Jul 13, 2021, 10:34 PM

Updated 1,074 days ago


Plans for the first Chick-fil-A in the Hudson Valley is sparking a debate about whether politics affects where people are choosing to spend their money.
The restaurant chain has a history of supporting anti-LGBTQ groups, but the company said it would stop doing so in 2019.
But its CEO Dan Cathy still donates to the National Christian Charitable Foundation, which denounces LGBTQ equality.
Four Democratic lawmakers wrote a letter, saying Chick-fil-A at Thruway rest stops sends a hurtful message.
Then, 13 Republicans wrote a counter letter, saying people should still have the right to choose.
"Anybody who feels like they prefer Burger King or McDonald's can certainly choose to go there," says Assemblyman Colin Schmitt.

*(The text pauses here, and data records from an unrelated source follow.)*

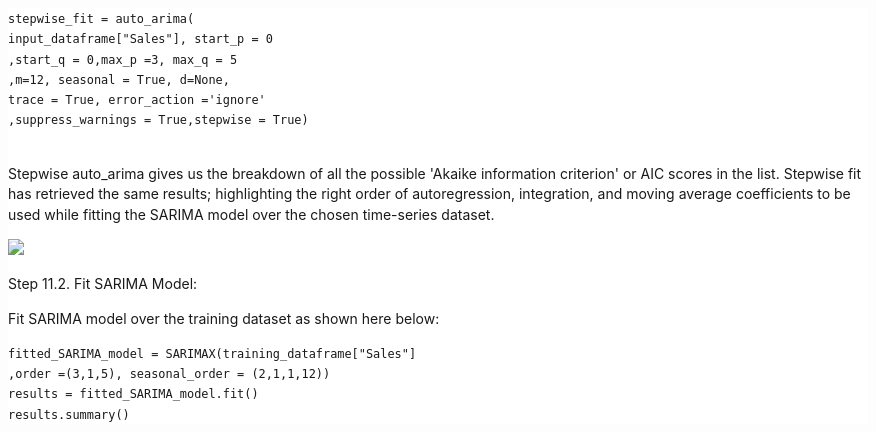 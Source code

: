
```
stepwise_fit = auto_arima(
input_dataframe["Sales"], start_p = 0
,start_q = 0,max_p =3, max_q = 5
,m=12, seasonal = True, d=None, 
trace = True, error_action ='ignore'
,suppress_warnings = True,stepwise = True)
                          

```
Stepwise auto_arima gives us the breakdown of all the possible 'Akaike information criterion' or AIC scores in the list. Stepwise fit has retrieved the same results; highlighting the right order of autoregression, integration, and moving average coefficients to be used while fitting the SARIMA model over the chosen time-series dataset.

![](/images/projects/2.predict_sales/20.sarima.JPG)

Step 11.2. Fit SARIMA Model:

Fit SARIMA model over the training dataset as shown here below:

```
fitted_SARIMA_model = SARIMAX(training_dataframe["Sales"]
,order =(3,1,5), seasonal_order = (2,1,1,12))
results = fitted_SARIMA_model.fit()
results.summary()

```
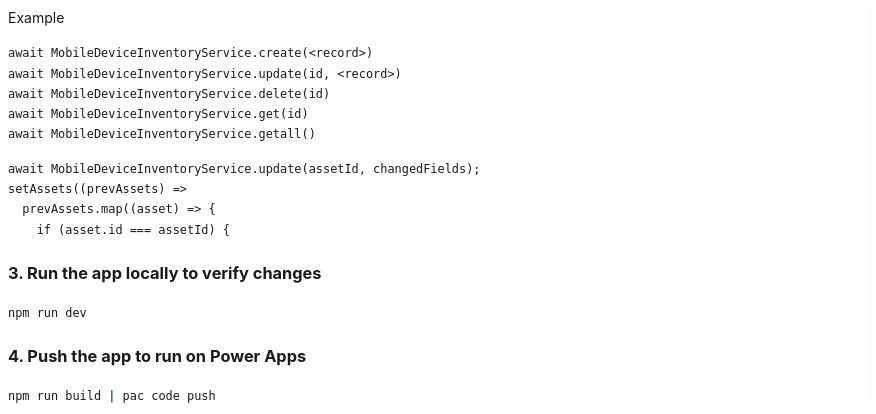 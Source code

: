 Example

```code
await MobileDeviceInventoryService.create(<record>) 
await MobileDeviceInventoryService.update(id, <record>) 
await MobileDeviceInventoryService.delete(id) 
await MobileDeviceInventoryService.get(id) 
await MobileDeviceInventoryService.getall() 
```

```code
await MobileDeviceInventoryService.update(assetId, changedFields); 
setAssets((prevAssets) => 
  prevAssets.map((asset) => { 
    if (asset.id === assetId) { 
```

### 3. Run the app locally to verify changes

```bash
npm run dev
```

### 4. Push the app to run on Power Apps

```bash
npm run build | pac code push
```
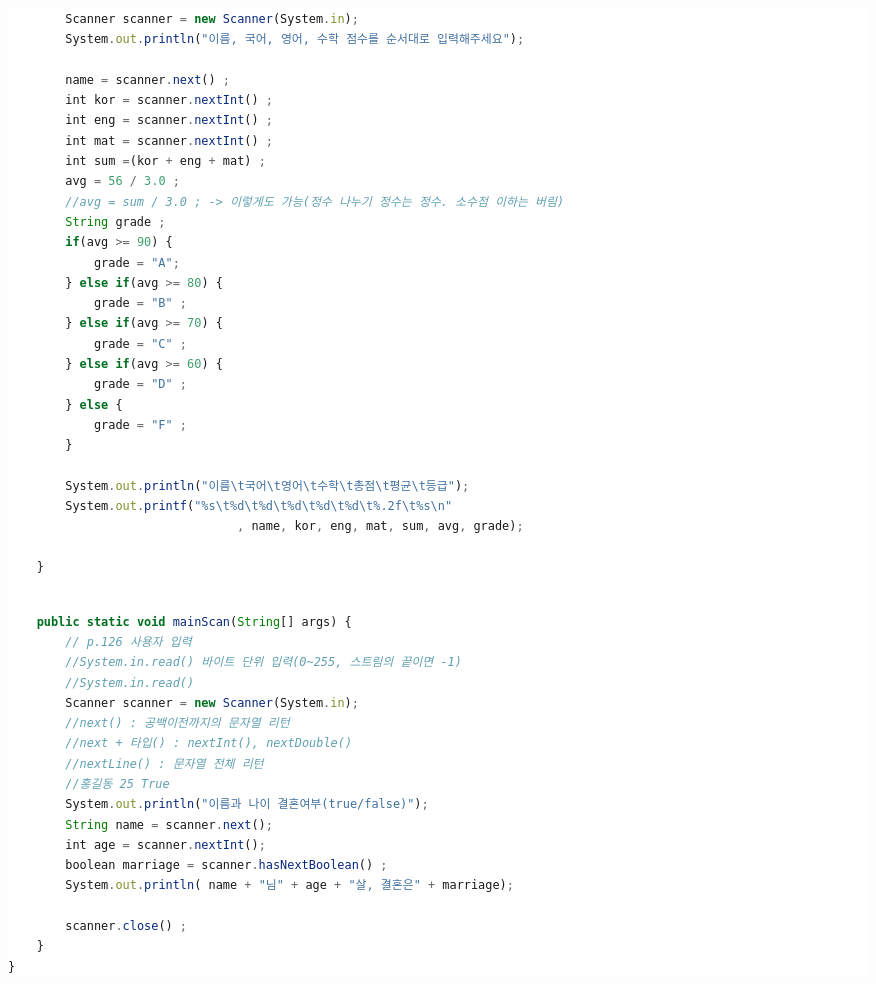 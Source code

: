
 ```js
		Scanner scanner = new Scanner(System.in);
		System.out.println("이름, 국어, 영어, 수학 점수를 순서대로 입력해주세요");
		
		name = scanner.next() ;  
		int kor = scanner.nextInt() ;
		int eng = scanner.nextInt() ;
		int mat = scanner.nextInt() ;
		int sum =(kor + eng + mat) ;
		avg = 56 / 3.0 ;
		//avg = sum / 3.0 ; -> 이렇게도 가능(정수 나누기 정수는 정수. 소수점 이하는 버림)
		String grade ;
		if(avg >= 90) {
			grade = "A";
		} else if(avg >= 80) {
			grade = "B" ;
		} else if(avg >= 70) {
			grade = "C" ;
		} else if(avg >= 60) {
			grade = "D" ;
		} else {
			grade = "F" ;
		}
		
		System.out.println("이름\t국어\t영어\t수학\t총점\t평균\t등급");
		System.out.printf("%s\t%d\t%d\t%d\t%d\t%d\t%.2f\t%s\n"
								, name, kor, eng, mat, sum, avg, grade);
		
	}
```
```js

	public static void mainScan(String[] args) {
		// p.126 사용자 입력
		//System.in.read() 바이트 단위 입력(0~255, 스트림의 끝이면 -1)
		//System.in.read()
		Scanner scanner = new Scanner(System.in);
		//next() : 공백이전까지의 문자열 리턴
		//next + 타입() : nextInt(), nextDouble()
		//nextLine() : 문자열 전체 리턴
		//홍길동 25 True
		System.out.println("이름과 나이 결혼여부(true/false)");
		String name = scanner.next();
		int age = scanner.nextInt();
		boolean marriage = scanner.hasNextBoolean() ;
		System.out.println( name + "님" + age + "살, 결혼은" + marriage);
		
		scanner.close() ;
	}
}
```
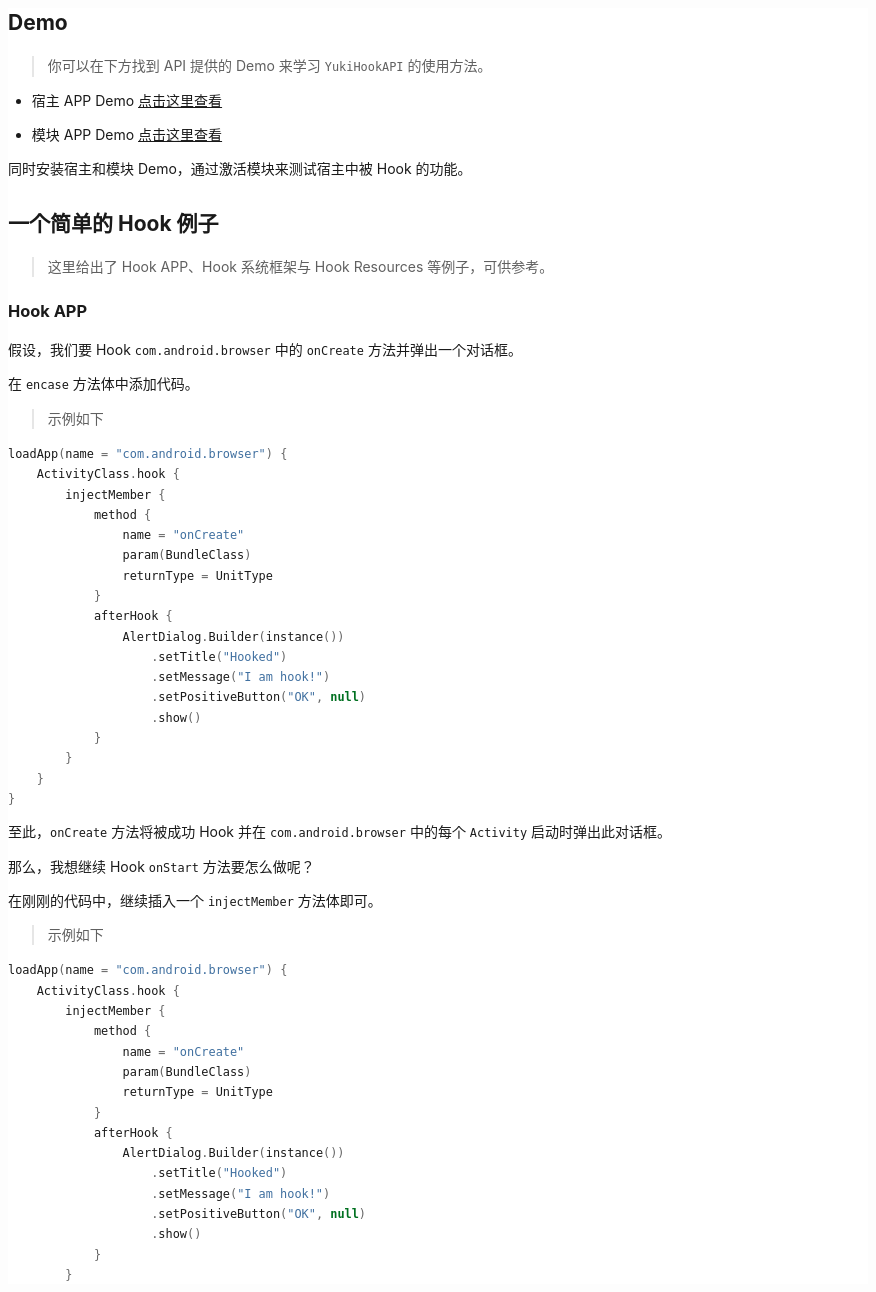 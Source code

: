 ## Demo

> 你可以在下方找到 API 提供的 Demo 来学习 `YukiHookAPI` 的使用方法。

- 宿主 APP Demo [点击这里查看](https://github.com/fankes/YukiHookAPI/tree/master/samples/demo-app)

- 模块 APP Demo [点击这里查看](https://github.com/fankes/YukiHookAPI/tree/master/samples/demo-module)

同时安装宿主和模块 Demo，通过激活模块来测试宿主中被 Hook 的功能。

## 一个简单的 Hook 例子

> 这里给出了 Hook APP、Hook 系统框架与 Hook Resources 等例子，可供参考。

### Hook APP

假设，我们要 Hook `com.android.browser` 中的 `onCreate` 方法并弹出一个对话框。

在 `encase` 方法体中添加代码。

> 示例如下

```kotlin
loadApp(name = "com.android.browser") {
    ActivityClass.hook { 
        injectMember { 
            method { 
                name = "onCreate"
                param(BundleClass)
                returnType = UnitType
            }
            afterHook {
                AlertDialog.Builder(instance())
                    .setTitle("Hooked")
                    .setMessage("I am hook!")
                    .setPositiveButton("OK", null)
                    .show()
            }
        }
    }
}
```

至此，`onCreate` 方法将被成功 Hook 并在 `com.android.browser` 中的每个 `Activity` 启动时弹出此对话框。

那么，我想继续 Hook `onStart` 方法要怎么做呢？

在刚刚的代码中，继续插入一个 `injectMember` 方法体即可。

> 示例如下

```kotlin
loadApp(name = "com.android.browser") {
    ActivityClass.hook { 
        injectMember { 
            method { 
                name = "onCreate"
                param(BundleClass)
                returnType = UnitType
            }
            afterHook {
                AlertDialog.Builder(instance())
                    .setTitle("Hooked")
                    .setMessage("I am hook!")
                    .setPositiveButton("OK", null)
                    .show()
            }
        }
```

In a statement, the company told News 12, "Chick-fil-A does not have a political or social agenda."
They say they give back by "contributing $25,000 to food banks in each community where we open a new restaurant."
Construction on 10 of the 27 rest stops is set to start later this month. The Thruway has not responded to News 12's question about whether Chick-fil-A will be a part of that.